YOUR TASK:
Copy out every line holding the string "security" from the records below.
..........
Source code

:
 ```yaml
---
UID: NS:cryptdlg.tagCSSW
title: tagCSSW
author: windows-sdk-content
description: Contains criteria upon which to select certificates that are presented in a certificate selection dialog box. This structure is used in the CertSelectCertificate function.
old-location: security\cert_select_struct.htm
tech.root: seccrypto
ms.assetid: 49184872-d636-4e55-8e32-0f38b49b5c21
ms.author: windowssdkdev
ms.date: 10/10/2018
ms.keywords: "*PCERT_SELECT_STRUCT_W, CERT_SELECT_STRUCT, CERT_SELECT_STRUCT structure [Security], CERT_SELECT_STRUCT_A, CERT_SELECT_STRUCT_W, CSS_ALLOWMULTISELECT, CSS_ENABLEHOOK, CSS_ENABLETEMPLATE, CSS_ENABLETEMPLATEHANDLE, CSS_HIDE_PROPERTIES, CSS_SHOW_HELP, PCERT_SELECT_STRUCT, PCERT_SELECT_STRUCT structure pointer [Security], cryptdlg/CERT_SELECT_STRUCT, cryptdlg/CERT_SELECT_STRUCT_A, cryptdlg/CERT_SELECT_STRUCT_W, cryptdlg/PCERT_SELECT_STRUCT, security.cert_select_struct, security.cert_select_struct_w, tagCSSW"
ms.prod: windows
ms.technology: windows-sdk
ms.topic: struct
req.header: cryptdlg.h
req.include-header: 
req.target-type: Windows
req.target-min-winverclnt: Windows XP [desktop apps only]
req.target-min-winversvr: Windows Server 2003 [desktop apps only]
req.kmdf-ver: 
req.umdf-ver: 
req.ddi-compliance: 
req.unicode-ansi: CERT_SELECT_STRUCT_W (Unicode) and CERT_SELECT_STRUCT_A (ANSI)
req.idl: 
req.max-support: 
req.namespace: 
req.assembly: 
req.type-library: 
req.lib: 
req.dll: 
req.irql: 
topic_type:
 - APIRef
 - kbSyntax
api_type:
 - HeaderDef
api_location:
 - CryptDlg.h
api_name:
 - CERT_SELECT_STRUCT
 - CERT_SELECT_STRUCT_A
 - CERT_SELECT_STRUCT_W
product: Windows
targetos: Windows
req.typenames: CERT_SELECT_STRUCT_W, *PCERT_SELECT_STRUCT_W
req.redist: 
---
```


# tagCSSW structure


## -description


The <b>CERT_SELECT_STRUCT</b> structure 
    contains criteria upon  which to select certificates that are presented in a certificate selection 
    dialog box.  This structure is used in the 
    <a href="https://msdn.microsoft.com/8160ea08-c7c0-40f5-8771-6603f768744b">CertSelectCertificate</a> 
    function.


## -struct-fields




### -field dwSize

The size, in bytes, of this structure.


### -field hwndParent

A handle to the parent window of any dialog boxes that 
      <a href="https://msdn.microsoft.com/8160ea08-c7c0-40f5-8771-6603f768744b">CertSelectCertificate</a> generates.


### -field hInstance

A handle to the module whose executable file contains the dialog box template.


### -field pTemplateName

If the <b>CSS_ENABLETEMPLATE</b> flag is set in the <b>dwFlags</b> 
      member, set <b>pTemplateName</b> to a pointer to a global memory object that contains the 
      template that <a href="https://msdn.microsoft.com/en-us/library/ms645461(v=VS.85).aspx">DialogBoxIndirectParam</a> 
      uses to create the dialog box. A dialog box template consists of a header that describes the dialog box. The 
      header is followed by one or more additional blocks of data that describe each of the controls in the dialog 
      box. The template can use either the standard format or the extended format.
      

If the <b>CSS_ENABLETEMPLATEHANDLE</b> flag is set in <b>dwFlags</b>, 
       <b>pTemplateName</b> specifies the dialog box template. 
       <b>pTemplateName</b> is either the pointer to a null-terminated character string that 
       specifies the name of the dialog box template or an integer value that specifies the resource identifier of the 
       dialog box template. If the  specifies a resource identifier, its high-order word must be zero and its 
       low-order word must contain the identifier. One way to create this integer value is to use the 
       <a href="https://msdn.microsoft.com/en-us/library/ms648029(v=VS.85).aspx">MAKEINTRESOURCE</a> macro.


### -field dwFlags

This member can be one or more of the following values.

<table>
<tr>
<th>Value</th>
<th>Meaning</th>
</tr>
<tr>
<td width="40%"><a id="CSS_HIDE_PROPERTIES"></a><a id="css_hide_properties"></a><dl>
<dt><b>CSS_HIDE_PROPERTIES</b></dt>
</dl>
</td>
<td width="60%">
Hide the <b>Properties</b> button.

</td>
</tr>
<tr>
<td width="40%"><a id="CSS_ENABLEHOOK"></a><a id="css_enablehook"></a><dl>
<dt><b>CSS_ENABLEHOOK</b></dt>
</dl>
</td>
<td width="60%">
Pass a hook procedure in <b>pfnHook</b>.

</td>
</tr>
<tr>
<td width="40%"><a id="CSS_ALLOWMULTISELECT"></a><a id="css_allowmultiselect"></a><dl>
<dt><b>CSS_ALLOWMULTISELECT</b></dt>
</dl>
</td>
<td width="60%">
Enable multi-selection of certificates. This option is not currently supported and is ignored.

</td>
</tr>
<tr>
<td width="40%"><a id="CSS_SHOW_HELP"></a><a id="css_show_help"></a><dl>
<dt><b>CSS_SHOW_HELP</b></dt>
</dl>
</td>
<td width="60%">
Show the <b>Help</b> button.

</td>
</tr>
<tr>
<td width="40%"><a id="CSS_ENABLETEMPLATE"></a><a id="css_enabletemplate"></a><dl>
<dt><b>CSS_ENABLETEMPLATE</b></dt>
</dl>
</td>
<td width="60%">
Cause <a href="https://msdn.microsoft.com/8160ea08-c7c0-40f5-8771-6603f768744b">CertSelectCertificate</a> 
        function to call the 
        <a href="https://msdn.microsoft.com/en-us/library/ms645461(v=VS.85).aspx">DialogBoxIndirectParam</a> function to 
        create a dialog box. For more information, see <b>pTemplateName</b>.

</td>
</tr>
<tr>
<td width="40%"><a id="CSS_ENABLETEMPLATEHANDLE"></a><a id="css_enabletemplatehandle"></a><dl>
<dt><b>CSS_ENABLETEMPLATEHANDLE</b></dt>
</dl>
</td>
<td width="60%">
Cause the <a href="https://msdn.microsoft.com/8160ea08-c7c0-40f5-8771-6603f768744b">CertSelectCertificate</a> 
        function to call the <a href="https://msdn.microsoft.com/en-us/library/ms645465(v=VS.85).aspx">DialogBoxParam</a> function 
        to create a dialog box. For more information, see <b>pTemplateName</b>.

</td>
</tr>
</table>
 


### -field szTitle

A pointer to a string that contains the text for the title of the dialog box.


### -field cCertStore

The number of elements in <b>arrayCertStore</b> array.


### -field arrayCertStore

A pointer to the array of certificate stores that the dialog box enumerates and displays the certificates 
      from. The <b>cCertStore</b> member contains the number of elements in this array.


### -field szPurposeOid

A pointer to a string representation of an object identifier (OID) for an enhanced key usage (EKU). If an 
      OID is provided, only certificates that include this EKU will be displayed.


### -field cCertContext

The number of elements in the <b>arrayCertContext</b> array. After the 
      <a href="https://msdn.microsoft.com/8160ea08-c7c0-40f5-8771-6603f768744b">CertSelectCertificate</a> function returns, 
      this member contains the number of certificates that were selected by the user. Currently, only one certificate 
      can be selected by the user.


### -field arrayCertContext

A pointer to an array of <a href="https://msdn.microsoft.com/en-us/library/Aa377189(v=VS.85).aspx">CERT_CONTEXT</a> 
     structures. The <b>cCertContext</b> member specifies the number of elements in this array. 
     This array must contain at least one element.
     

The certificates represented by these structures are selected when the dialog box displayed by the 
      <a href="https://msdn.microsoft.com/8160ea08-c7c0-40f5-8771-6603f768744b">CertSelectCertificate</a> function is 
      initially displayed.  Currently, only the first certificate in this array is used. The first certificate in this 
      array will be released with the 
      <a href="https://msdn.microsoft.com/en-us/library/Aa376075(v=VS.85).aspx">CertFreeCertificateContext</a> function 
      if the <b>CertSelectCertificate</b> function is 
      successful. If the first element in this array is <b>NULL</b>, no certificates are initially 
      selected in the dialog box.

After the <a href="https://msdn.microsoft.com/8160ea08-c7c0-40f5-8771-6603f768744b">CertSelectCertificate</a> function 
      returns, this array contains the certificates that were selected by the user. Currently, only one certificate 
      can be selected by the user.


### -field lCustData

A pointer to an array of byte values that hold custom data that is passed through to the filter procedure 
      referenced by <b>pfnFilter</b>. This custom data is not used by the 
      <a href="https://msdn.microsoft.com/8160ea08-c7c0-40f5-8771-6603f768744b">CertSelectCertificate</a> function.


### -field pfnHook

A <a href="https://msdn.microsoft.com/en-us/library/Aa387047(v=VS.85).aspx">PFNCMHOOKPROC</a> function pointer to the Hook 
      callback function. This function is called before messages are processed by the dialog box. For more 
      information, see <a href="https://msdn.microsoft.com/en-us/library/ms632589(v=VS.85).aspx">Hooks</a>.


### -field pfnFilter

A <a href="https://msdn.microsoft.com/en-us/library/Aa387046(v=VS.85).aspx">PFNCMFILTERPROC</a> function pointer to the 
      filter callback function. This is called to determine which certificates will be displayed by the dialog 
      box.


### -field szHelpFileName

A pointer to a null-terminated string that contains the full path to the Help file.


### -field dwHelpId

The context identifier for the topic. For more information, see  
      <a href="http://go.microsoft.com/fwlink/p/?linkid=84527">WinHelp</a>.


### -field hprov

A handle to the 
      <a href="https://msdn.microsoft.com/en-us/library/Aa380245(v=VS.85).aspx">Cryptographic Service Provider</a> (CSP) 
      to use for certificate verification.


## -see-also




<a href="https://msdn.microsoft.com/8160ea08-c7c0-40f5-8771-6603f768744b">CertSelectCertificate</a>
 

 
..........
TASK OUTPUT:
old-location: security\cert_select_struct.htm
ms.keywords: "*PCERT_SELECT_STRUCT_W, CERT_SELECT_STRUCT, CERT_SELECT_STRUCT structure [Security], CERT_SELECT_STRUCT_A, CERT_SELECT_STRUCT_W, CSS_ALLOWMULTISELECT, CSS_ENABLEHOOK, CSS_ENABLETEMPLATE, CSS_ENABLETEMPLATEHANDLE, CSS_HIDE_PROPERTIES, CSS_SHOW_HELP, PCERT_SELECT_STRUCT, PCERT_SELECT_STRUCT structure pointer [Security], cryptdlg/CERT_SELECT_STRUCT, cryptdlg/CERT_SELECT_STRUCT_A, cryptdlg/CERT_SELECT_STRUCT_W, cryptdlg/PCERT_SELECT_STRUCT, security.cert_select_struct, security.cert_select_struct_w, tagCSSW"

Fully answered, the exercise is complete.